**Your goal**:
Among the lines below, how many have the word "AnyConnect"? The reply is that number alone.

START Dataset

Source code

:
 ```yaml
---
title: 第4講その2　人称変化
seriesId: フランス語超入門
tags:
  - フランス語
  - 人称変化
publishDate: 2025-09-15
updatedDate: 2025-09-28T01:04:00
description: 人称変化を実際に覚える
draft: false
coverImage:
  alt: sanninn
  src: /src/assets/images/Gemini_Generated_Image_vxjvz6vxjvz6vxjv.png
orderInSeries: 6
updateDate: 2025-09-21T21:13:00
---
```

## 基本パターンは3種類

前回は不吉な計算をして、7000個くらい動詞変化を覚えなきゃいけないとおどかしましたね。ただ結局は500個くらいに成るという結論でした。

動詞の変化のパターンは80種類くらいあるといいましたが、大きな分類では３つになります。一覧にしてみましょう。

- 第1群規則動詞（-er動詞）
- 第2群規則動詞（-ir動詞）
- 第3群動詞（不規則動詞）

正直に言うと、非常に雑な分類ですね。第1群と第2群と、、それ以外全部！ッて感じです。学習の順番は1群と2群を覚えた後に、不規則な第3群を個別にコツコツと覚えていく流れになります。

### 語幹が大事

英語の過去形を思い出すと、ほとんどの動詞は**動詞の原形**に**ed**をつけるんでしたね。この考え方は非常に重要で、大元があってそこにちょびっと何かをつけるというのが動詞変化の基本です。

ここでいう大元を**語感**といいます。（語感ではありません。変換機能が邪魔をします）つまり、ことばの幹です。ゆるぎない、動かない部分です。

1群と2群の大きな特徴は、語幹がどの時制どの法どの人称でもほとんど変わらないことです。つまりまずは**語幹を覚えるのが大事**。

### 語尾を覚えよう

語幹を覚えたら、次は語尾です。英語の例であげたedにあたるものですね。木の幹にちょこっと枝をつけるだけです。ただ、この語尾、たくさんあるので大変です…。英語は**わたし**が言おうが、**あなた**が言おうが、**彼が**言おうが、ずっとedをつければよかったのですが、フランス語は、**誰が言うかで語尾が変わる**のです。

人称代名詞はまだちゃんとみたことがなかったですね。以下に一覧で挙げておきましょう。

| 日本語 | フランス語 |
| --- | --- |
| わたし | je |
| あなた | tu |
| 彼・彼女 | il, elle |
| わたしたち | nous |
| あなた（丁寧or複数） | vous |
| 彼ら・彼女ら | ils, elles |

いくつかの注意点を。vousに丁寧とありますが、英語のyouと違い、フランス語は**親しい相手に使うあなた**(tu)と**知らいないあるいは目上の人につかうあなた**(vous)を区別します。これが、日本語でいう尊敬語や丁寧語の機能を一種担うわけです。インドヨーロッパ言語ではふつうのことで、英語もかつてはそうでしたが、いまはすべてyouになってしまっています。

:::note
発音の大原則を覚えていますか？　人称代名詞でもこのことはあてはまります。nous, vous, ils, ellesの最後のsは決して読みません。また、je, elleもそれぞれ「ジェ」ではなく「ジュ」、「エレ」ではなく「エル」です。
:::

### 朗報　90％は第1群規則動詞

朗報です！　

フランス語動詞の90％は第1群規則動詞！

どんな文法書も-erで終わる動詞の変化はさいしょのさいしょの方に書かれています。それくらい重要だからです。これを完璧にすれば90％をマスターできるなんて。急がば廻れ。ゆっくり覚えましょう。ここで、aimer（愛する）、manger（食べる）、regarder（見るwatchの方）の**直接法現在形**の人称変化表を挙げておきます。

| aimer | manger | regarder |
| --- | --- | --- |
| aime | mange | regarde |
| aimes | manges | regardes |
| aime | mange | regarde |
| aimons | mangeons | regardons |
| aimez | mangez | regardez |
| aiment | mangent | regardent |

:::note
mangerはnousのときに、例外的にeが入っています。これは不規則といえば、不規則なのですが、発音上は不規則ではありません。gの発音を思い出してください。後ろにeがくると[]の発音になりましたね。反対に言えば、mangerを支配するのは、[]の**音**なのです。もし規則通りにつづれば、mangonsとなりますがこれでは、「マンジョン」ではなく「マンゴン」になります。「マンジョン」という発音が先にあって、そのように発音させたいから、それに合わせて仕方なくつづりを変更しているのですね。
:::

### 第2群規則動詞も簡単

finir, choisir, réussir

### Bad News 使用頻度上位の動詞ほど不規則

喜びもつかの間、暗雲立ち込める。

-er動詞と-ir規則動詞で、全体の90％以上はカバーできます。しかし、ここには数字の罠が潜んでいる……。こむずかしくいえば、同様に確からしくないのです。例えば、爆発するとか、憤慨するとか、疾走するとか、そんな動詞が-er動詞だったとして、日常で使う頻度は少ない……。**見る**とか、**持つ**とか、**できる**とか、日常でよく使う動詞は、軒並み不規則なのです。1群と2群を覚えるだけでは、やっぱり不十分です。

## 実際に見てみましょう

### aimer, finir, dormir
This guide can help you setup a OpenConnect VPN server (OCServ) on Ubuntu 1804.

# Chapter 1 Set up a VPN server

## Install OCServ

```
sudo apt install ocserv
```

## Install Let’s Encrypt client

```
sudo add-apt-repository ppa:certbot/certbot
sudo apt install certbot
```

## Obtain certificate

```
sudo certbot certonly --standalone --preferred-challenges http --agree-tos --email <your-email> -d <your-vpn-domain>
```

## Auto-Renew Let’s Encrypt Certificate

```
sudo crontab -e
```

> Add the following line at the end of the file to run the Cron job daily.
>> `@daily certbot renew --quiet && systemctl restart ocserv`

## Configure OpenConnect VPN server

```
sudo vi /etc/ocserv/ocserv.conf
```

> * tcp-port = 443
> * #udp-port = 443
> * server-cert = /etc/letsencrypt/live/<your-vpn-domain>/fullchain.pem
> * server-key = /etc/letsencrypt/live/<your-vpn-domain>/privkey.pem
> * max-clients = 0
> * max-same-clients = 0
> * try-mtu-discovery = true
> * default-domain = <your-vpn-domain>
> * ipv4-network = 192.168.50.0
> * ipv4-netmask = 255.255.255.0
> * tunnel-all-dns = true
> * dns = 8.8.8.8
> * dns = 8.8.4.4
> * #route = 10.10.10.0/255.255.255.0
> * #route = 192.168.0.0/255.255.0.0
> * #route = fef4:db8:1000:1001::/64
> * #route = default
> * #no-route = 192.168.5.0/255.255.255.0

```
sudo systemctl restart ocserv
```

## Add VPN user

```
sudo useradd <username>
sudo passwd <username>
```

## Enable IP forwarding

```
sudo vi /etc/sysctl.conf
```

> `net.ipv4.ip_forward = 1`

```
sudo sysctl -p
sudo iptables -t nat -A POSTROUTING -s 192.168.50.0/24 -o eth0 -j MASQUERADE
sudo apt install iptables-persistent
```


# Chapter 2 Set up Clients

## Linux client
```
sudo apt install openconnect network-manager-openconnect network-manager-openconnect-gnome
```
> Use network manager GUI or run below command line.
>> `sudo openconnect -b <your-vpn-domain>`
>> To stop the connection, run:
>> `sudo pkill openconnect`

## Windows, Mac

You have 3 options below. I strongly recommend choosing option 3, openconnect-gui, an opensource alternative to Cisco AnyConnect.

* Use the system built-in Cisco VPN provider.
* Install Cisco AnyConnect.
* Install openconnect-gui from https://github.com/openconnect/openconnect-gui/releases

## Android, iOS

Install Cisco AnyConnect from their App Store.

END Dataset

**Answer box**:
3